WORK ITEM:
Check each line of the entries. Copy the ones that contain the string "building".

Document images with source code:
-- Opening Marker --
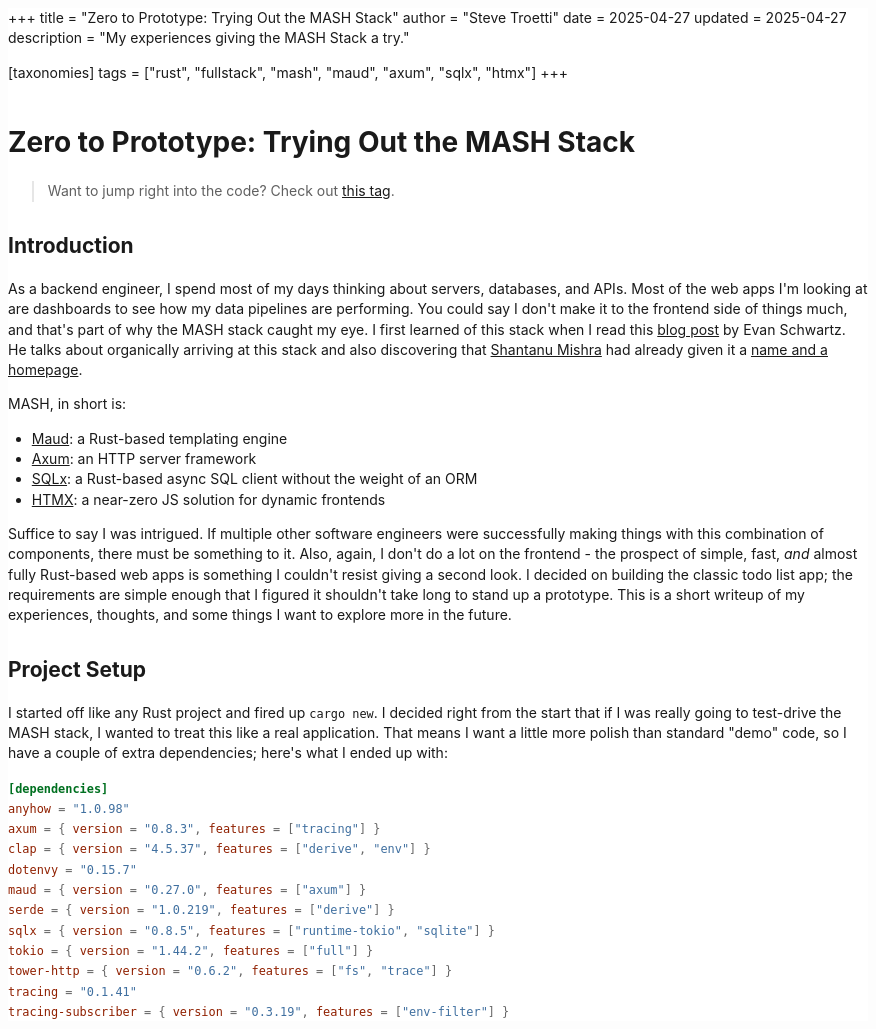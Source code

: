+++
title = "Zero to Prototype: Trying Out the MASH Stack"
 author = "Steve Troetti"
 date = 2025-04-27
 updated = 2025-04-27
 description = "My experiences giving the MASH Stack a try."

[taxonomies]
tags = ["rust", "fullstack", "mash", "maud", "axum", "sqlx", "htmx"]
+++

# Zero to Prototype: Trying Out the MASH Stack

> Want to jump right into the code? Check out [this tag][code].

## Introduction

As a backend engineer, I spend most of my days thinking about servers, databases, and APIs.
Most of the web apps I'm looking at are dashboards to see how my data pipelines are performing.
You could say I don't make it to the frontend side of things much, and that's part of why the MASH stack caught my eye.
I first learned of this stack when I read this [blog post][eschwartz_blog] by Evan Schwartz.
He talks about organically arriving at this stack and also discovering that [Shantanu Mishra][smishra_home] had already given it a [name and a homepage][mash_home].

MASH, in short is:

- [Maud][maud]: a Rust-based templating engine
- [Axum][axum]: an HTTP server framework
- [SQLx][sqlx]: a Rust-based async SQL client without the weight of an ORM
- [HTMX][htmx]: a near-zero JS solution for dynamic frontends

Suffice to say I was intrigued.
If multiple other software engineers were successfully making things with this combination of components, there must be something to it.
Also, again, I don't do a lot on the frontend - the prospect of simple, fast, _and_ almost fully Rust-based web apps is something I couldn't resist giving a second look.
I decided on building the classic todo list app; the requirements are simple enough that I figured it shouldn't take long to stand up a prototype.
This is a short writeup of my experiences, thoughts, and some things I want to explore more in the future.

## Project Setup

I started off like any Rust project and fired up `cargo new`.
I decided right from the start that if I was really going to test-drive the MASH stack, I wanted to treat this like a real application.
That means I want a little more polish than standard "demo" code, so I have a couple of extra dependencies; here's what I ended up with:

```toml
[dependencies]
anyhow = "1.0.98"
axum = { version = "0.8.3", features = ["tracing"] }
clap = { version = "4.5.37", features = ["derive", "env"] }
dotenvy = "0.15.7"
maud = { version = "0.27.0", features = ["axum"] }
serde = { version = "1.0.219", features = ["derive"] }
sqlx = { version = "0.8.5", features = ["runtime-tokio", "sqlite"] }
tokio = { version = "1.44.2", features = ["full"] }
tower-http = { version = "0.6.2", features = ["fs", "trace"] }
tracing = "0.1.41"
tracing-subscriber = { version = "0.3.19", features = ["env-filter"] }
```


[code]: https://github.com/SteveXCIV/mash_todo/tree/prototype
[eschwartz_blog]: https://emschwartz.me/building-a-fast-website-with-the-mash-stack-in-rust/
[smishra_home]: https://8hantanu.net/
[mash_home]: https://yree.io/mash/
[maud]: https://github.com/lambda-fairy/maud
[axum]: https://github.com/tokio-rs/axum
[sqlx]: https://github.com/launchbadge/sqlx
[htmx]: https://github.com/bigskysoftware/htmx
[wesleyac_blog]: https://blog.wesleyac.com/posts/why-not-javascript-cdn
[servedir]: https://docs.rs/tower-http/latest/tower_http/services/struct.ServeDir.html
[script_tags]: https://stackoverflow.com/q/69913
-- Closing Marker --
RESPONSE TO THIS EXERCISE:
I decided on building the classic todo list app; the requirements are simple enough that I figured it shouldn't take long to stand up a prototype.
[eschwartz_blog]: https://emschwartz.me/building-a-fast-website-with-the-mash-stack-in-rust/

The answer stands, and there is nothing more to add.